Gina

I’m volunteering at the Mile Zero Fest in Key West. From my post at the entrance gate I can hear Cody Canada and the Departed are on stage. I wasn’t sure I’d like this kind of music — thought it might sound a little too much like country music — but they’re winning me over. Their strong guitars and the front man’s banter are winning me over: making me dance, even. We’re at the Sunset Green’s Lawn across from the Gulf of Mexico and in between two hotels: 24 North and The Gates. 24 North is named after the latitude and longitude of its location; I have no idea what The Gates is named after — although its bar, Rum Row, has lots of quotes about Hemingway and rum runners.

From the stage, Cody announces that a women in the front row has left with the parting words of: this isn’t red dirt music! His response slams her with, “Red dirt isn’t a genre it’s a place in your soul.”

Or something like that. His words and certainty grabbed me and made me like him even more. It seemed like a good way to address it and the crowd went wild. They moved on and into another great song. After which this banter began between Cody and the crowd. They started using the “K” word (Karen) which then became “Fuck you, Karen!”

Then I heard Cody talking with someone in the front row about what her real name was and the slam of the woman morphed into, “Fuck you, Gina!” I gave a nod to their creativity, even smiled a little. As a writer, I am familiar with rejection and am very sensitive to its encounters.
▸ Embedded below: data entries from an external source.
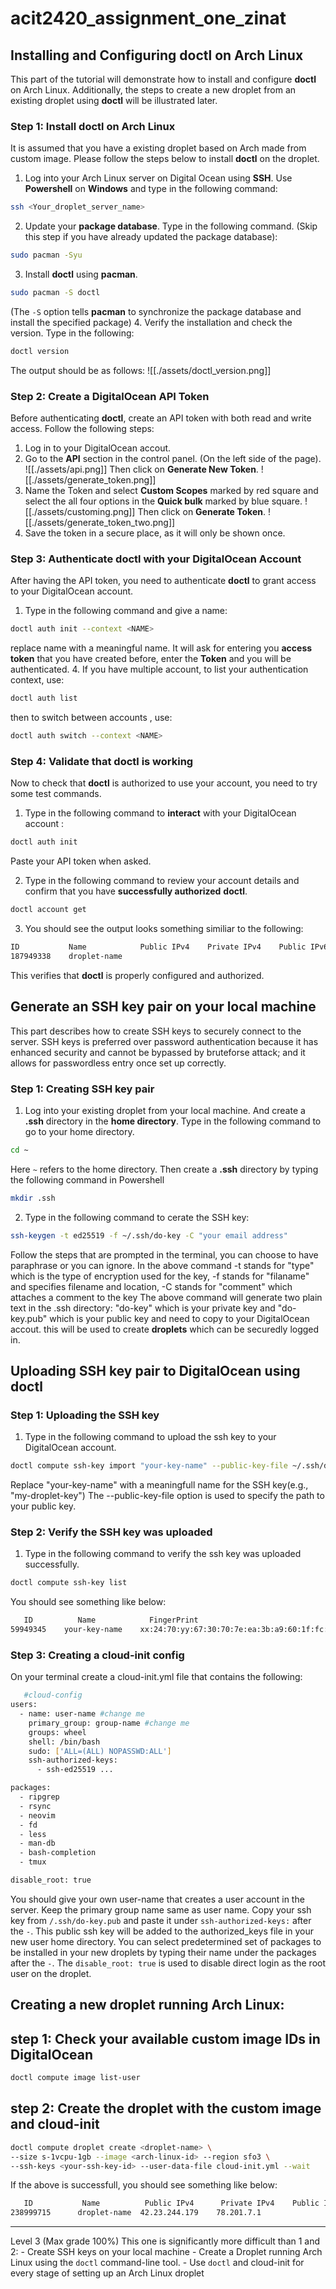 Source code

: # acit2420_assignment_one_zinat

## Installing and Configuring doctl on Arch Linux
This part of the tutorial will demonstrate how to install and configure **doctl** on Arch Linux. Additionally, the steps to create a new droplet from an existing droplet using **doctl** will be illustrated later.

### Step 1: Install doctl on Arch Linux

It is assumed that you have a existing droplet based on Arch made from custom image. Please follow the steps below to install **doctl** on the droplet.

1. Log into your Arch Linux server on Digital Ocean using **SSH**. Use **Powershell** on **Windows** and type in the following command:
```bash
ssh <Your_droplet_server_name>
```
2. Update your **package database**. Type in the following command. (Skip this step if you have already updated the package database):
```bash
sudo pacman -Syu
```
3. Install **doctl** using **pacman**. 
```bash
sudo pacman -S doctl
```
   (The ``-S`` option tells **pacman** to synchronize the package database and install the specified package)
4. Verify the installation and check the version. Type in the following:
```bash
doctl version
```
The output should be as follows:
![[./assets/doctl_version.png]]

### Step 2: Create a DigitalOcean API Token
Before authenticating **doctl**, create an API token with both read and write access. Follow the following steps:
1. Log in to your DigitalOcean accout.
2. Go to the **API** section in the control panel. (On the left side of the page).
![[./assets/api.png]]
Then click on **Generate New Token**.
![[./assets/generate_token.png]]
3. Name the Token and select **Custom Scopes** marked by red square and select the all four options in the **Quick bulk** marked by blue square.
![[./assets/customing.png]]
Then click on **Generate Token**.
![[./assets/generate_token_two.png]]
4. Save the token in a secure place, as it will only be shown once.

### Step 3: Authenticate **doctl** with your DigitalOcean Account
After having the API token, you need to authenticate **doctl** to grant access to your DigitalOcean account.
1. Type in the following command and give a name:
```bash
doctl auth init --context <NAME>
```
replace name with a meaningful name.
It will ask for entering you **access token** that you have created before, enter the **Token** and you will be authenticated.
4. If you have multiple account, to list your authentication context, use:
```bash
doctl auth list
```
then to switch between accounts , use:
```bash
doctl auth switch --context <NAME>
```
### Step 4: Validate that doctl is working
Now to check that **doctl** is authorized to use your account, you need to try some test commands.
1. Type in the following command to **interact** with your DigitalOcean account :
```bash
doctl auth init
```
Paste your API token when asked.

2. Type in the following command to review your account details and confirm that you have **successfully authorized** **doctl**.
```bash
doctl account get
```
3. You should see the output looks something similiar to the following:
```bash
ID           Name            Public IPv4    Private IPv4    Public IPv6    Memory    VCPUs    Disk    Region    Image                       Status    Tags    Features    Volumes
187949338    droplet-name                                                  1024      1        25      sfo2      Ubuntu 18.04.3 (LTS) x64    new
```
This verifies that **doctl** is properly configured and authorized.

## Generate an SSH key pair on your local machine
This part describes how to create SSH keys to securely connect to the server. SSH keys is preferred over password authentication because it has enhanced security and cannot be bypassed by bruteforse attack; and it allows for passwordless entry once set up correctly.
### Step 1: Creating SSH key pair
1. Log into your existing droplet from your local machine. And create a **.ssh** directory in the **home directory**. Type in the following command to go to your home directory.
```bash
cd ~
```
Here `~` refers to the home directory. Then create a **.ssh** directory by typing the following command in Powershell
```bash
mkdir .ssh
```

2. Type in the following command to cerate the SSH key:
```bash
ssh-keygen -t ed25519 -f ~/.ssh/do-key -C "your email address"
```
Follow the  steps that are prompted in the terminal, you can choose to have paraphrase or you can ignore.
In the above command -t stands for "type" which is the type of encryption used for the key, -f stands for "filaname" and specifies filename and location, -C stands for "comment" which attaches a comment to the key
The above command will generate two plain text in the .ssh directory: "do-key" which is your private key and "do-key.pub" which is your public key and need to copy to your DigitalOcean accout. this will be used to create **droplets** which can be securedly logged in.

## Uploading SSH key pair to DigitalOcean using doctl
### Step 1: Uploading the SSH key
1. Type in the following command to upload the ssh key to your DigitalOcean account.
```bash
doctl compute ssh-key import "your-key-name" --public-key-file ~/.ssh/do-key.pub
```
Replace "your-key-name" with a meaningfull name for the SSH key(e.g., "my-droplet-key")
The --public-key-file option is used to specify the path to your public key.
### Step 2: Verify the SSH key was uploaded
1. Type in the following command to verify the ssh key was uploaded successfully.
```bash
doctl compute ssh-key list
```
You should see something like below:
```bash
   ID          Name            FingerPrint
59949345    your-key-name    xx:24:70:yy:67:30:70:7e:ea:3b:a9:60:1f:fc:95:4a
```
### Step 3: Creating a cloud-init config
On your terminal create a cloud-init.yml file that contains the following:
```bash
   #cloud-config
users:
  - name: user-name #change me
    primary_group: group-name #change me
    groups: wheel
    shell: /bin/bash
    sudo: ['ALL=(ALL) NOPASSWD:ALL']
    ssh-authorized-keys:
      - ssh-ed25519 ...

packages:
  - ripgrep
  - rsync
  - neovim
  - fd
  - less
  - man-db
  - bash-completion
  - tmux

disable_root: true

```
You should give your own user-name that creates a user account in the server. Keep the primary group name same as user name. Copy your ssh key from `/.ssh/do-key.pub` and paste it under `ssh-authorized-keys:` after the `-`. This public ssh key will be added to the authorized_keys file in your new user home directory. You can select predetermined set of packages to be installed in your new droplets by typing their name under the packages after the `-`.
The `disable_root: true` is used to disable direct login as the root user on the droplet.

## Creating a new droplet running Arch Linux:
## step 1: Check your available custom image IDs in DigitalOcean
```bash
doctl compute image list-user
```
## step 2: Create the droplet with the custom image and cloud-init
```bash
doctl compute droplet create <droplet-name> \
--size s-1vcpu-1gb --image <arch-linux-id> --region sfo3 \
--ssh-keys <your-ssh-key-id> --user-data-file cloud-init.yml --wait

```
If the above is successfull, you should see something like below:
```bash
   ID           Name          Public IPv4      Private IPv4    Public IPv6    Memory    VCPUs    Disk    Region Image                                                          VPC UUID                                Status    Tags    Features              Volumes
238999715      droplet-name  42.23.244.179    78.201.7.1                     1024      1        25      sfo3      Arch Linux Arch-Linux-x86_64-cloudimg-20240901.259602.qcow2    9153234f-3d72-3333-8260-6aa489466569    active            private_networking
```











---------------------------------------------------------------------
 Level 3 (Max grade 100%) This one is significantly more difficult than 1 and 2:
    - Create SSH keys on your local machine
    - Create a Droplet running Arch Linux using the `doctl` command-line tool.
    - Use `doctl` and cloud-init for every stage of setting up an Arch Linux droplet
At the end of the show, people were filing out of the gate saying, “Fuck you, ‘gina!”

As in the abbreviation of vagina.

Ok, now they’re slamming girl parts. They’re using girl parts as an insult. Boy, am I tired of that.

How the fuck can the vagina, the gateway of newborn life, ever be associated with weakness? Reduced to a slur.

Meanwhile. . . “grow a pair” or “have some balls” is equated with toughness.

Have you ever seen a guy get hit in the balls? Watched him crumble to the ground like a bouncy house that just blew a seam? Come on. How has having balls been associated with strength while a vagina, capable of an expanding to encompass the size of a tiny human, gets the rap of weakness?

In the immortal words of Betty White: “Why do people say, ‘Grow some balls?’ Balls are weak and sensitive. If you really wanna get tough, grow a vagina. Those things really take a pounding!”